The penalties in these wellness incentive programs are essentially a backdoor form of wage cuts. With corporate spending on healthcare expected to reach an average of $12,136 per employee this year, according to a study by the consulting firm Towers Watson, penalties may soon be the new norm. This points to a future in which chronic conditions such as hypertension could cost workers their jobs, or prevent them from being hired in the first place.

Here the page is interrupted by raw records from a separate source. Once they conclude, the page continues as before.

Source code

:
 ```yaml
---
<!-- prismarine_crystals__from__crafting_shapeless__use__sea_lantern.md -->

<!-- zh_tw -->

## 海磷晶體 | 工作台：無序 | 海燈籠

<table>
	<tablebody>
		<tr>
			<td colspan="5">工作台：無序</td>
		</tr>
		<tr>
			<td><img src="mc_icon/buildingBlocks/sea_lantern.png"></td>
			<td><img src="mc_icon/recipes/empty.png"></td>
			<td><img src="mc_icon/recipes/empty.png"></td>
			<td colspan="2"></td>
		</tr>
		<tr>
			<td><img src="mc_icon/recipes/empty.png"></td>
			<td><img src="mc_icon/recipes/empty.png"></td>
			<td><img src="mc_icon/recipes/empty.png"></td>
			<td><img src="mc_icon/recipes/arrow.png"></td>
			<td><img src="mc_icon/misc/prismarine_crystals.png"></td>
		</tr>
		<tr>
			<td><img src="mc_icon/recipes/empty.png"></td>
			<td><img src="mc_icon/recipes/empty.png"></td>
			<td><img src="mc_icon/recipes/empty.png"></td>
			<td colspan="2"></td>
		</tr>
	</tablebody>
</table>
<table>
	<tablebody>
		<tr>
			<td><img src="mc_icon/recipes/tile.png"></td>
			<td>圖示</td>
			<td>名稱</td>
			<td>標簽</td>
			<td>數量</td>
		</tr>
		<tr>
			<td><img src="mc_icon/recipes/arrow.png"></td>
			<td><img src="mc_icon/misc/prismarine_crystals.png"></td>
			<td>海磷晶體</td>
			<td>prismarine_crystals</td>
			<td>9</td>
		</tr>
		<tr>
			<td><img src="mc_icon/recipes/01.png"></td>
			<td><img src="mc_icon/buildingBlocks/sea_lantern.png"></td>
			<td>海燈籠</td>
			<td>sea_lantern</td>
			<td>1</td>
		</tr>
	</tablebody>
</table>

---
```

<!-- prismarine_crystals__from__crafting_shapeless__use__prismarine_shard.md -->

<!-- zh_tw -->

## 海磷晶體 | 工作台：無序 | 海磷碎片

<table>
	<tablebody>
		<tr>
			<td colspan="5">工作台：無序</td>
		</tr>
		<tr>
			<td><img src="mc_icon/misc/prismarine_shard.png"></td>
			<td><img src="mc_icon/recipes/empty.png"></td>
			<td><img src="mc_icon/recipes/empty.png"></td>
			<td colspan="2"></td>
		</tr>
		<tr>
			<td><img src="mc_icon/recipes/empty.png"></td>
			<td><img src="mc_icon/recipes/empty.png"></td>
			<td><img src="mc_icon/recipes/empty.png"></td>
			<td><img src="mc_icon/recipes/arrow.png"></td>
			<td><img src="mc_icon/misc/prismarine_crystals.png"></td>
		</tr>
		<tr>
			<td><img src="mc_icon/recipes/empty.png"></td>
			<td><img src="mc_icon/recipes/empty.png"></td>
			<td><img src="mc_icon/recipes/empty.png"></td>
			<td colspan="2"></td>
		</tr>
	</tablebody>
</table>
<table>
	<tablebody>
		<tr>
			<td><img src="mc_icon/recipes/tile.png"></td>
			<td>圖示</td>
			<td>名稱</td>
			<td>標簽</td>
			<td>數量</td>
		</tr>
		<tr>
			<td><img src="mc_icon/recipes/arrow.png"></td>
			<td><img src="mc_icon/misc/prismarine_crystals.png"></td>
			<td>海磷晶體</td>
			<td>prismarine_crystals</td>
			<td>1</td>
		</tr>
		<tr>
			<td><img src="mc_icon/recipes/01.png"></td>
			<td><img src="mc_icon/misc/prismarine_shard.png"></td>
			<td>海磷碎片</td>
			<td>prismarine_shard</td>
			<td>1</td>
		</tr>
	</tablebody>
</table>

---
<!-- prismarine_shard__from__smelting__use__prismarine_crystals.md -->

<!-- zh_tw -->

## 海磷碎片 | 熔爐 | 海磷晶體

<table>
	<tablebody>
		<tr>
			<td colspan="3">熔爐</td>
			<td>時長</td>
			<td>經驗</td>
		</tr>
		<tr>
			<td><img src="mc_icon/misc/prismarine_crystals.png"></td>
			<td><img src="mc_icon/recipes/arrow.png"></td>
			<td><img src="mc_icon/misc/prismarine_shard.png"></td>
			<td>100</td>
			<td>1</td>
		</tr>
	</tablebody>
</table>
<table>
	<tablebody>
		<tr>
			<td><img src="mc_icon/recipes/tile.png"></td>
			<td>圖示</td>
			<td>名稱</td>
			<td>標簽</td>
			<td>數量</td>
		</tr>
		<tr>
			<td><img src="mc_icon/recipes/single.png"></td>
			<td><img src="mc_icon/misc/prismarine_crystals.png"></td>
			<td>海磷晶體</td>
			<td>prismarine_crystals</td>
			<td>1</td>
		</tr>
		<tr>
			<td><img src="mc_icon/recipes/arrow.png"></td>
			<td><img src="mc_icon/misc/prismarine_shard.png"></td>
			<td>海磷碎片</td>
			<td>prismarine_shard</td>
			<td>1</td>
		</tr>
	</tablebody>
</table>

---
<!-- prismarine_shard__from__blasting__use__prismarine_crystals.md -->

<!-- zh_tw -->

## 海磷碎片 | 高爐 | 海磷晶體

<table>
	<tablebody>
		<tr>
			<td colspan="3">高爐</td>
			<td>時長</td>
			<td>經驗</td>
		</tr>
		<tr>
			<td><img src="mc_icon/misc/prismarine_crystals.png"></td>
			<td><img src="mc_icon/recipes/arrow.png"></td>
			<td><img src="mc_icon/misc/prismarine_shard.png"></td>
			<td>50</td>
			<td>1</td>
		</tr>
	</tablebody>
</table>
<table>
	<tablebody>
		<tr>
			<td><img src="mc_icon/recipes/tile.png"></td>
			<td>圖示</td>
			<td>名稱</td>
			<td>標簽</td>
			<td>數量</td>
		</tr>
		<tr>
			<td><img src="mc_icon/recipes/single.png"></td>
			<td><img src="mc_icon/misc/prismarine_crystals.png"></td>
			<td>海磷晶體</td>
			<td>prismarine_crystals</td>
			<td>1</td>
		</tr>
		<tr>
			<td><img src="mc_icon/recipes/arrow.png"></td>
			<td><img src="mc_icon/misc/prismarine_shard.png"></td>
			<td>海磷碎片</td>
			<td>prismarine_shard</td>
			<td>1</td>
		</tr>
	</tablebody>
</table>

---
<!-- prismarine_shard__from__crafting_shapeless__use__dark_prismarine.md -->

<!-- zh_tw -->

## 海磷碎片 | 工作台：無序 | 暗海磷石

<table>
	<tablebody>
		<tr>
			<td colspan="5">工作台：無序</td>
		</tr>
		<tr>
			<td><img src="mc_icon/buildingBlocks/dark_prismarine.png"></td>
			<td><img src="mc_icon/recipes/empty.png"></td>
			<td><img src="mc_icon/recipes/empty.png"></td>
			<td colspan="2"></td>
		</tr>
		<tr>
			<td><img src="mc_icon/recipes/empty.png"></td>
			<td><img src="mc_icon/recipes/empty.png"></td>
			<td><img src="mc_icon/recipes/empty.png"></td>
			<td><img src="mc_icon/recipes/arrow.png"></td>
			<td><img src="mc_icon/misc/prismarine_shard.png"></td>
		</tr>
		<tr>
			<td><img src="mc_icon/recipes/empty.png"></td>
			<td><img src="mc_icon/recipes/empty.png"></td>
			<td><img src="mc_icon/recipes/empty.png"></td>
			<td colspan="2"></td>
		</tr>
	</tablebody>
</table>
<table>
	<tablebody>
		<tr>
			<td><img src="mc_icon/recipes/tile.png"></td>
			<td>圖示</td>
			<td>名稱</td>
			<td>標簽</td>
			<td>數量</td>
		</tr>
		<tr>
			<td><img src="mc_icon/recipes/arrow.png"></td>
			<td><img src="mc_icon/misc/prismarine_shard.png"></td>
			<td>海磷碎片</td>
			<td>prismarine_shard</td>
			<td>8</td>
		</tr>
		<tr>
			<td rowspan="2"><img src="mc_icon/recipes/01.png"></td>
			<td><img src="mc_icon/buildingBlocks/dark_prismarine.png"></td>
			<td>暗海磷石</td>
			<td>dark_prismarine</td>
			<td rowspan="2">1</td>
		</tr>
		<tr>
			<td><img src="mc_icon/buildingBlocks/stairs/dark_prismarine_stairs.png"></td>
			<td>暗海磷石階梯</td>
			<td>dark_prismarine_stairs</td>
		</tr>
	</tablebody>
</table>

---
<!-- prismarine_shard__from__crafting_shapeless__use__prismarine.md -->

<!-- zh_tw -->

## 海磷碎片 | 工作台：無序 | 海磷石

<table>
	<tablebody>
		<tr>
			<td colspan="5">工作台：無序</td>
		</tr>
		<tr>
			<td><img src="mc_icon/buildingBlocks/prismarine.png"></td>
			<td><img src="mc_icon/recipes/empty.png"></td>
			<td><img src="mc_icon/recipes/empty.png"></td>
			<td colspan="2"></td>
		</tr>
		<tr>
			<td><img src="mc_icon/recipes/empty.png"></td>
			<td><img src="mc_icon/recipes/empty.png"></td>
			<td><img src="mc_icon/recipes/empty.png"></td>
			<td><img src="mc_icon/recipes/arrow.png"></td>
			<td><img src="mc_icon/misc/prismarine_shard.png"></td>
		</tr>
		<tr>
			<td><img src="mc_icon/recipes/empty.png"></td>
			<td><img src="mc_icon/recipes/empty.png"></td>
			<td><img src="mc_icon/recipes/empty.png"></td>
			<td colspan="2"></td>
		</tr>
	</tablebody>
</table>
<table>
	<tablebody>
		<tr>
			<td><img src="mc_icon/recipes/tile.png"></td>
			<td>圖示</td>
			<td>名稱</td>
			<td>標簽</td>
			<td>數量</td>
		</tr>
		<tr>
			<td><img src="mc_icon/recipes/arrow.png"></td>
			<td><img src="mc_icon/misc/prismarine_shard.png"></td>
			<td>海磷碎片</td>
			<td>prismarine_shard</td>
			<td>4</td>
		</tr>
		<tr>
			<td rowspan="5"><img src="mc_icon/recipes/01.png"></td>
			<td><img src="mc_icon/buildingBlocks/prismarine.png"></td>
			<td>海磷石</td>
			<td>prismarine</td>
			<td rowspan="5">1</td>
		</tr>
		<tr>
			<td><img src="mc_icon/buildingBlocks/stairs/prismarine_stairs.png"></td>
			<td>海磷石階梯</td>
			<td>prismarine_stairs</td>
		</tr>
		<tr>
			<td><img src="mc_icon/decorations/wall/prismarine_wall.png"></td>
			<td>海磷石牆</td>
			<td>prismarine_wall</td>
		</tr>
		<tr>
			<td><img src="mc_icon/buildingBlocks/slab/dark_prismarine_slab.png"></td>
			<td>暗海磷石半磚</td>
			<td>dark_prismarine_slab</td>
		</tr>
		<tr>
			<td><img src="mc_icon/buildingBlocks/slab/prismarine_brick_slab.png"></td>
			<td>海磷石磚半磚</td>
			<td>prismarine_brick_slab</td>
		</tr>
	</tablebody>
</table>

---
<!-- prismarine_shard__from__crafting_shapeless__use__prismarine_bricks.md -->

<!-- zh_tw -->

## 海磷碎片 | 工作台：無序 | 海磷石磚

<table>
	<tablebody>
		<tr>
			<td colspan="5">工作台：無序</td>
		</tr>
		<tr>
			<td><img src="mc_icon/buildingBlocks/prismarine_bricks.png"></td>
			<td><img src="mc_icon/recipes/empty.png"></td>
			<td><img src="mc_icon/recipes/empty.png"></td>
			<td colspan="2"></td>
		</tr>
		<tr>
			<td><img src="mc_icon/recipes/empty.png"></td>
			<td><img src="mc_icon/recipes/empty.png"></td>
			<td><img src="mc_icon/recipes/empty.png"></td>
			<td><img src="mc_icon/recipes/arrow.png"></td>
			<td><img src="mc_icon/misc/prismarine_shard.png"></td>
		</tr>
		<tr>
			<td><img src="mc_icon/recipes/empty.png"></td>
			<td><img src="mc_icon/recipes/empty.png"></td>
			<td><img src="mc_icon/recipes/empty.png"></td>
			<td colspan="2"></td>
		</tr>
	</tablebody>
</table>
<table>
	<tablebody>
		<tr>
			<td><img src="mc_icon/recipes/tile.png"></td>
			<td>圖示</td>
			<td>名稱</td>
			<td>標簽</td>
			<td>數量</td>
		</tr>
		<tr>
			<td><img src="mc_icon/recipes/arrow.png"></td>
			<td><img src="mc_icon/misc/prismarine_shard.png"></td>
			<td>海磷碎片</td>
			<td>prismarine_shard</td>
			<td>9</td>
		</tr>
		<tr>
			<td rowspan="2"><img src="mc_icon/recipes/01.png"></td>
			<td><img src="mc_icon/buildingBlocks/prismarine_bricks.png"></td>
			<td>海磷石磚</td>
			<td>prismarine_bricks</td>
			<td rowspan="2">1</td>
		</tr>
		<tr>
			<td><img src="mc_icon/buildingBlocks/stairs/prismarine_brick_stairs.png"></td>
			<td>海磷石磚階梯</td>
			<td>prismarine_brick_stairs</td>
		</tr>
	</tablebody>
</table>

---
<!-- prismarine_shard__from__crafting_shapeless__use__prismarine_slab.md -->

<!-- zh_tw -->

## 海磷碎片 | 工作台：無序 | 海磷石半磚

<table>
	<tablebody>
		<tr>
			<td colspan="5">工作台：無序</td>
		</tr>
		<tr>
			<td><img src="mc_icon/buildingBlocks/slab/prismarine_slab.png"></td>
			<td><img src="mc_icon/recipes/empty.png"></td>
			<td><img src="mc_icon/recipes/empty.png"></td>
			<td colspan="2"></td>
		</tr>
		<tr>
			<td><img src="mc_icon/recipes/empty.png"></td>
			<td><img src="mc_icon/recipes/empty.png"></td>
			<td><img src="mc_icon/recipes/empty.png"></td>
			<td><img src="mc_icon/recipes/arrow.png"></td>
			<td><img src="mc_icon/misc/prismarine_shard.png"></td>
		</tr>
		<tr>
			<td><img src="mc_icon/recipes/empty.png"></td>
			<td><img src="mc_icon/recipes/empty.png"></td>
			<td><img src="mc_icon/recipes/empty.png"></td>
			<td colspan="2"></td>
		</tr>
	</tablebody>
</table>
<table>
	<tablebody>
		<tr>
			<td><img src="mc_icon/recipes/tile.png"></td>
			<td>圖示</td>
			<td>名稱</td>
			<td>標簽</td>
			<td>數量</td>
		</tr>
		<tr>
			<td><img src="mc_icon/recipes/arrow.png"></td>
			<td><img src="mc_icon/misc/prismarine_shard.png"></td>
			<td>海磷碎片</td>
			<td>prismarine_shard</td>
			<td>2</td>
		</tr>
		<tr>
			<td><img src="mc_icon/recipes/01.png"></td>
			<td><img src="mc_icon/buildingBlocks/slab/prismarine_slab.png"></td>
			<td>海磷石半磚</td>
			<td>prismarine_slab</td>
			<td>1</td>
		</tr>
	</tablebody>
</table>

Medical ethics and policy analysts say practices like not hiring smokers are motivated not by employers’ concerns for employees’ health, but to keep smokers off their health bill.

Industry analysts say many companies want to move from not hiring smokers to also excluding job applicants with obesity, hypertension, and other pre-existing health conditions.

Wellness becomes a slippery slope of legal discrimination and corporate intrusion. Individual privacy of health information will be a thing of the past when seeking employment in a fully corporatized world.

These programs snoop into workers’ health records in order to give employers control over the private lives of workers. Michelin’s chief of Human Resources claimed that the old incentive programs “didn’t lead to meaningful change.” He wants to see the kind of sea change afforded by a campaign of fear and intimidation to advance corporate Big Brother, like post-9/11 security directives that enabled government to encroach on ever more aspects of private lives.